O modelo virtual segurou os negócios durante a pandemia, em que os encontros presenciais foram suspensos. A retomada, no entanto, mostrou que o apetite pelos leilões ao vivo continua alto.

O faturamento com leilões cresceu 15% em 2022 na comparação com o ano anterior, estima Heitor Pinheiro Machado, um dos sócios da SAP - Sucesso Assessoria Pecuária.

Heitor tem 23 anos de atuação na pecuária e é neto de Antônio Carlos Pinheiro Machado, um dos pioneiros na expansão dos leilões pelo Brasil.

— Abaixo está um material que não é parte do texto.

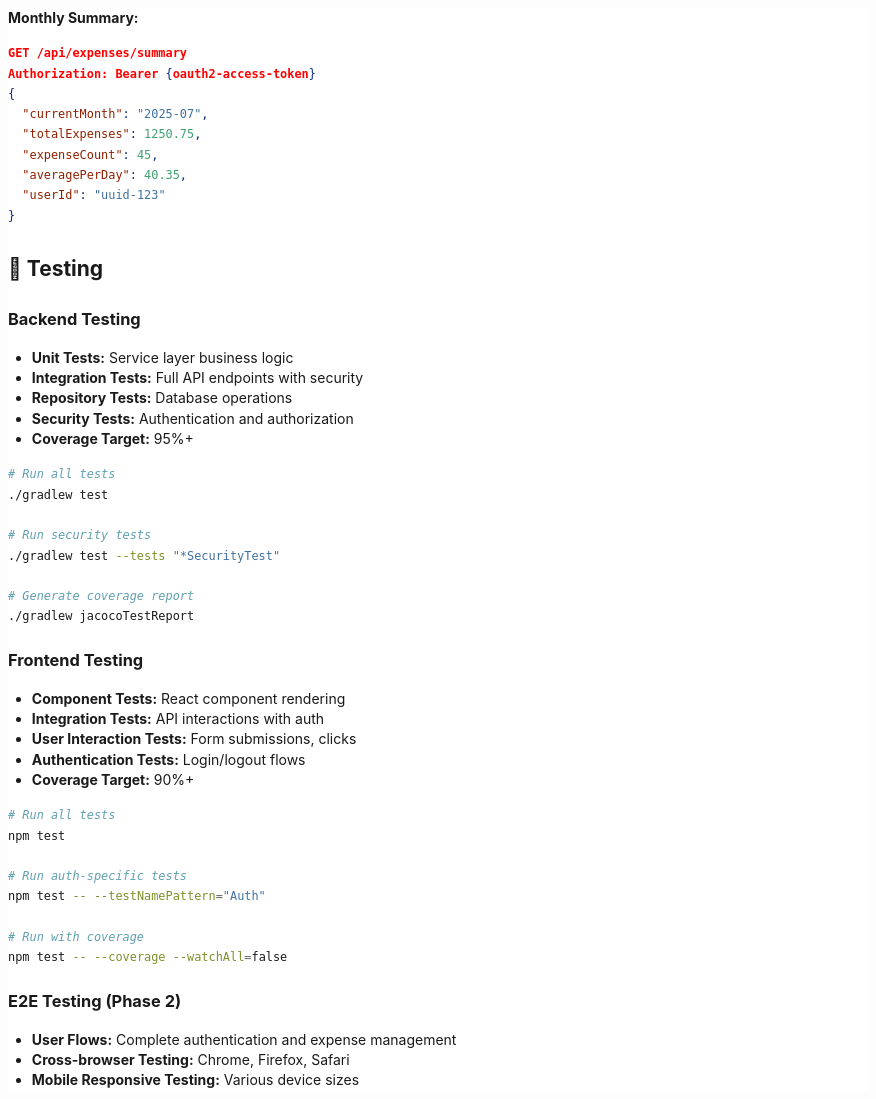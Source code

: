 **Monthly Summary:**
```json
GET /api/expenses/summary
Authorization: Bearer {oauth2-access-token}
{
  "currentMonth": "2025-07",
  "totalExpenses": 1250.75,
  "expenseCount": 45,
  "averagePerDay": 40.35,
  "userId": "uuid-123"
}
```

## 🧪 Testing

### Backend Testing
- **Unit Tests:** Service layer business logic
- **Integration Tests:** Full API endpoints with security
- **Repository Tests:** Database operations
- **Security Tests:** Authentication and authorization
- **Coverage Target:** 95%+

```bash
# Run all tests
./gradlew test

# Run security tests
./gradlew test --tests "*SecurityTest"

# Generate coverage report
./gradlew jacocoTestReport
```

### Frontend Testing
- **Component Tests:** React component rendering
- **Integration Tests:** API interactions with auth
- **User Interaction Tests:** Form submissions, clicks
- **Authentication Tests:** Login/logout flows
- **Coverage Target:** 90%+

```bash
# Run all tests
npm test

# Run auth-specific tests
npm test -- --testNamePattern="Auth"

# Run with coverage
npm test -- --coverage --watchAll=false
```

### E2E Testing (Phase 2)
- **User Flows:** Complete authentication and expense management
- **Cross-browser Testing:** Chrome, Firefox, Safari
- **Mobile Responsive Testing:** Various device sizes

Ademir Jovanini, proprietário da Premier Assessoria em Pecuária, que promoveu 73 leilões em 2022, afirma ter tido um crescimento de 21% em relação ao anterior. Ele considera que, mesmo com a pandemia, 2020, 2021 e 2022 foram os melhores anos vividos pela pecuária seletiva.

"Quebramos todos os recordes, os paradigmas, tivemos o melhor leilão da história, com vacas mais valorizadas e quatro quebras de recorde em 2022”, ressalta o empresário.

Diretor-presidente da maior leiloeira do país, a Programa Leilões, Paulo Horto afirma que não existe mais aquele protagonismo na pecuária de elite, pois o mercado está cada vez mais pulverizado.

Segundo ele, no último trimestre de 2022, o ciclo da pecuária enfrentou desafios com preocupações sanitárias e turbulências políticas, o que impactou de forma menos favorável.

Este ano, houve uma pausa na entressafra dos leilões nos meses de janeiro e fevereiro, mas os negócios realizados a partir de março serviram como parâmetro para retomar o otimismo do setor para 2023.

"Decolamos bem e percebemos que a ferramenta genética é o que vai levar o Brasil, em um prazo que considero de cinco anos, a ser o maior produtor de carne vermelha do mundo, perdendo apenas para os Estados Unidos", afirma Horto.